* [DATASET ENTRIES]:
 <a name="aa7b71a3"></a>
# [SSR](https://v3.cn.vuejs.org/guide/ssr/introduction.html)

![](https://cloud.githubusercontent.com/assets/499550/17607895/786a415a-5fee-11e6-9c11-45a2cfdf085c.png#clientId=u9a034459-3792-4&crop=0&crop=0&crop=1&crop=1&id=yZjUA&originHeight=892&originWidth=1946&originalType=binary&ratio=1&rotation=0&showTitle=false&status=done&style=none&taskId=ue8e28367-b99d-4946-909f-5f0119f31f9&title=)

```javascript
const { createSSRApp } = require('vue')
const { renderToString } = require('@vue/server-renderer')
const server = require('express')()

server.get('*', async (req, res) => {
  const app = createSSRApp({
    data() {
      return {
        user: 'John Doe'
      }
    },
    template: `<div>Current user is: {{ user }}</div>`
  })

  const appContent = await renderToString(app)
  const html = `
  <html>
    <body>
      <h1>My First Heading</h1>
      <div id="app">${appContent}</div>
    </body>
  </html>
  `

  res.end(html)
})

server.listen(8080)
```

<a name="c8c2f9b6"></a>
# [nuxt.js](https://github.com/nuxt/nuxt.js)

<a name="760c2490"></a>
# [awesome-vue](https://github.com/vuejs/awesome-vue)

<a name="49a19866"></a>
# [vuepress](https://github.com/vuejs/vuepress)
==
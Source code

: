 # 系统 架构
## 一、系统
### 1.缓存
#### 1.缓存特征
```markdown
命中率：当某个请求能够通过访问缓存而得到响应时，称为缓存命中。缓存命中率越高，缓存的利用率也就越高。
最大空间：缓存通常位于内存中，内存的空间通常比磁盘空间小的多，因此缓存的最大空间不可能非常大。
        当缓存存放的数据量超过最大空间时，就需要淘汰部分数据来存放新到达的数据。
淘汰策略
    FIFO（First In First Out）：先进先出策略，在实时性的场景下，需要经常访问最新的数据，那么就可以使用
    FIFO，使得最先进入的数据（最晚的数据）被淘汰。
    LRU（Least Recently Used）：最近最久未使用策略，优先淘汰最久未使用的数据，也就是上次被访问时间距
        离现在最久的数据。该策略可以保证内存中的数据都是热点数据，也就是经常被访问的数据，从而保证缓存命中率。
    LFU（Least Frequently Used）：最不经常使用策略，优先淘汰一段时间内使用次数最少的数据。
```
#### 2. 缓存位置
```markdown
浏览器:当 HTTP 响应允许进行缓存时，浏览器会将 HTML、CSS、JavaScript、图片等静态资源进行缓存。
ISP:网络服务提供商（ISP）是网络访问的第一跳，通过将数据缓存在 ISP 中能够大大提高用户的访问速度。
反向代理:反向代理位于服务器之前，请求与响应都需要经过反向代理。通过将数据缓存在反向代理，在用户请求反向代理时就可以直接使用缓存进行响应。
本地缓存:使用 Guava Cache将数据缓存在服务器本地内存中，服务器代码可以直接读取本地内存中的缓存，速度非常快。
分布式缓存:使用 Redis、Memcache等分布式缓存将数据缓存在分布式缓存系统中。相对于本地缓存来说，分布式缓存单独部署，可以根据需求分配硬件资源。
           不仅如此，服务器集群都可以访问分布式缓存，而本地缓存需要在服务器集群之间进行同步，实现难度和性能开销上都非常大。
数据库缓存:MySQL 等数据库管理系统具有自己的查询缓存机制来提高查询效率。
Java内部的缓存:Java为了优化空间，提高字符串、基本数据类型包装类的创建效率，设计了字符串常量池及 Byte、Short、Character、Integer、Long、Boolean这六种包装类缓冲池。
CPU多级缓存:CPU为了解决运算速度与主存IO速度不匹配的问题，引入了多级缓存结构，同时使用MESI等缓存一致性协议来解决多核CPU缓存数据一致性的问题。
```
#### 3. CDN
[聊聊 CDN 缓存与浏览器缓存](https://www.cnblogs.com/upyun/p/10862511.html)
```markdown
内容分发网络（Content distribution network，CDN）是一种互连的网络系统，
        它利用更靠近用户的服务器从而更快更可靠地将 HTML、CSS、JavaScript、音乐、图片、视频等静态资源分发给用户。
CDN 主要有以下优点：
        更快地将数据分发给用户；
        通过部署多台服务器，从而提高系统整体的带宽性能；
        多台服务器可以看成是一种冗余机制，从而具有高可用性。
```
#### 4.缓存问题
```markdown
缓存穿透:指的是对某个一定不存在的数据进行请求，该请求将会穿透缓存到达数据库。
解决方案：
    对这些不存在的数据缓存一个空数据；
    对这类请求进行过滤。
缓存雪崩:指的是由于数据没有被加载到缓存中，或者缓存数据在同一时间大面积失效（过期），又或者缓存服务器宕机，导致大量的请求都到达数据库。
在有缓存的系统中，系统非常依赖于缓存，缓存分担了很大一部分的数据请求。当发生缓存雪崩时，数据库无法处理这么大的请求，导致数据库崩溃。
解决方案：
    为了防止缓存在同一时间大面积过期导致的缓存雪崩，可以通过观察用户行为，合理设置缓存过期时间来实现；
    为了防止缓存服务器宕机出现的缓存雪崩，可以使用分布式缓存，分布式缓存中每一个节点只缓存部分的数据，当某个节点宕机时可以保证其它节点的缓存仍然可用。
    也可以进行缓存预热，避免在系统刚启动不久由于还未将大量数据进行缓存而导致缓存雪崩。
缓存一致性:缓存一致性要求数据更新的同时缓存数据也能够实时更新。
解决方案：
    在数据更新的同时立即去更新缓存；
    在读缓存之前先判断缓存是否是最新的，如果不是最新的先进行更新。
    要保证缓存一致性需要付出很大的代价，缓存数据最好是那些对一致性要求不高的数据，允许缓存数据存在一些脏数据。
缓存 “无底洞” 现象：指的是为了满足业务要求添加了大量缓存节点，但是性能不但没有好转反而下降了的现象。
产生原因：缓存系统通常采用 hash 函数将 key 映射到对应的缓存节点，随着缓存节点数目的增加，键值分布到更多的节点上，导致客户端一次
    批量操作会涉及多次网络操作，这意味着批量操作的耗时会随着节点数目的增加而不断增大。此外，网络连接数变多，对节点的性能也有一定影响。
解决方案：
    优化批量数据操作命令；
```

* [WORK TO BE COMPLETED]: Your reply should hold all the lines from the listing above in which "appContent" appears.

* [ANSWER BOX]:
  const appContent = await renderToString(app)
      <div id="app">${appContent}</div>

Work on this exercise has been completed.